Setting the Stage - Eric Samuels
Updated: May 17, 2021
This is a massive tome. As such, it’s going to be quite a lengthy review. I am going to try to be as brief as possible to allow to for some extrapolation on the pieces that stand out to me more than the others. To help with this pursuit, I am going to be ignoring the essays. This is not to say the essays aren’t important—on the contrary, they often contain nuggets of gold that can radically shift your thinking. Rather, I am leaving them out to not divulge their contents so that when you read the book, you’ll find those nuggets of gold yourself.
Also, there will be many routines in the book where I don’t describe the full effect—this is because often times in this book, the presentation is where the value lies.
The Influential Opener-
Version One: The performer correctly predicts a series of choices made by all of the audience members. This is a wonderful opening. One of the best openings I’ve ever come across, in fact. It involves everyone and has an ending which no one will see coming.
Version Two: Again, the performer correctly predicts a series of choices made by all of the audience members, but this time there’s more of a psychological approach. I believe this is the version Eric currently uses, and I can see why. It packs a punch, and it also gets away from something which is perhaps overused nowadays.
The Personal Opener - Another wonderful opener here. Without giving too much away, everyone thinks of a card, a person is randomly selected, and the card they chose is clearly meant for them and them alone. It will play for a medium sized audience, but I don’t think it would play for a huge house of 500 people.
The Very Personal Opener - This is generally the same effect as above, but involves less preparation ahead of time and cuts your cost by 90%. It’s a little less impressive than the previous version, but it provides more opportunity for you personality to shine.
The Heckler Deck - This is something you can make up and will hopefully never have to use, but it is a perfect heckler stopper.
Which-Hand Weatherman - A which hand routine with a shocking prediction of all their choices. The prediction occurs naturally and it gives a nice change of pace from pulling something out of an envelope. This can also set you up beautifully for a kicker ending to your show to bring it full circle.

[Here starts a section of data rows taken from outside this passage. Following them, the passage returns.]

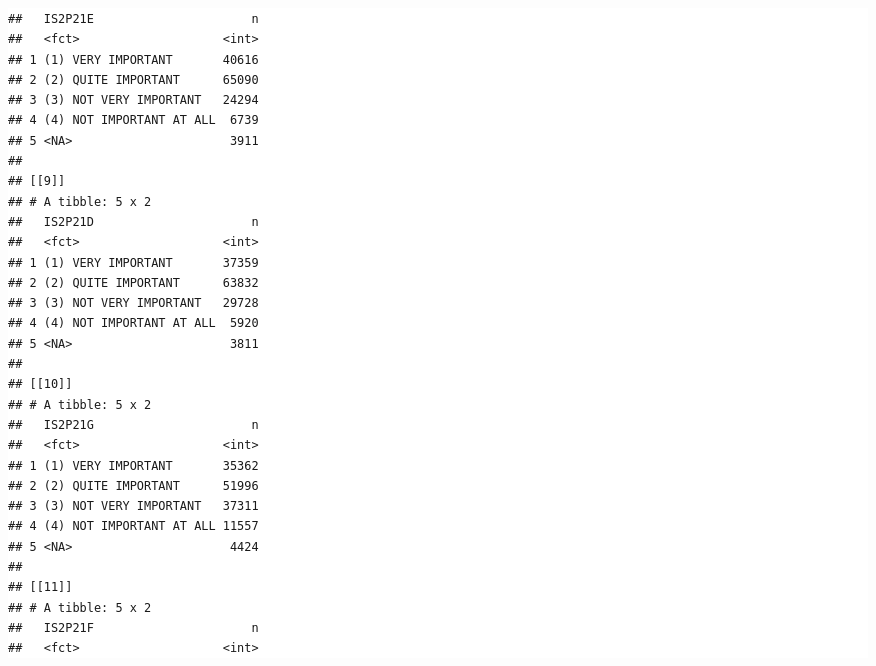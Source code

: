     ##   IS2P21E                      n
    ##   <fct>                    <int>
    ## 1 (1) VERY IMPORTANT       40616
    ## 2 (2) QUITE IMPORTANT      65090
    ## 3 (3) NOT VERY IMPORTANT   24294
    ## 4 (4) NOT IMPORTANT AT ALL  6739
    ## 5 <NA>                      3911
    ## 
    ## [[9]]
    ## # A tibble: 5 x 2
    ##   IS2P21D                      n
    ##   <fct>                    <int>
    ## 1 (1) VERY IMPORTANT       37359
    ## 2 (2) QUITE IMPORTANT      63832
    ## 3 (3) NOT VERY IMPORTANT   29728
    ## 4 (4) NOT IMPORTANT AT ALL  5920
    ## 5 <NA>                      3811
    ## 
    ## [[10]]
    ## # A tibble: 5 x 2
    ##   IS2P21G                      n
    ##   <fct>                    <int>
    ## 1 (1) VERY IMPORTANT       35362
    ## 2 (2) QUITE IMPORTANT      51996
    ## 3 (3) NOT VERY IMPORTANT   37311
    ## 4 (4) NOT IMPORTANT AT ALL 11557
    ## 5 <NA>                      4424
    ## 
    ## [[11]]
    ## # A tibble: 5 x 2
    ##   IS2P21F                      n
    ##   <fct>                    <int>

Heads I Win, Tails You Lose - This is a wonderful set up for a running gag throughout your show. Its entertainment value is through the roof. I’ll be using this one.
A Lot at Stake - A two-bag Russian roulette routine with additional kickers built in. This takes a simple 50/50 trick and turns it into a full routine with multiple moments of revelation.
Red, White, Blue, and Popcorn - This is another Russian roulette routine with more bags and a way to give those bags more meaning than merely numbering them 1-4.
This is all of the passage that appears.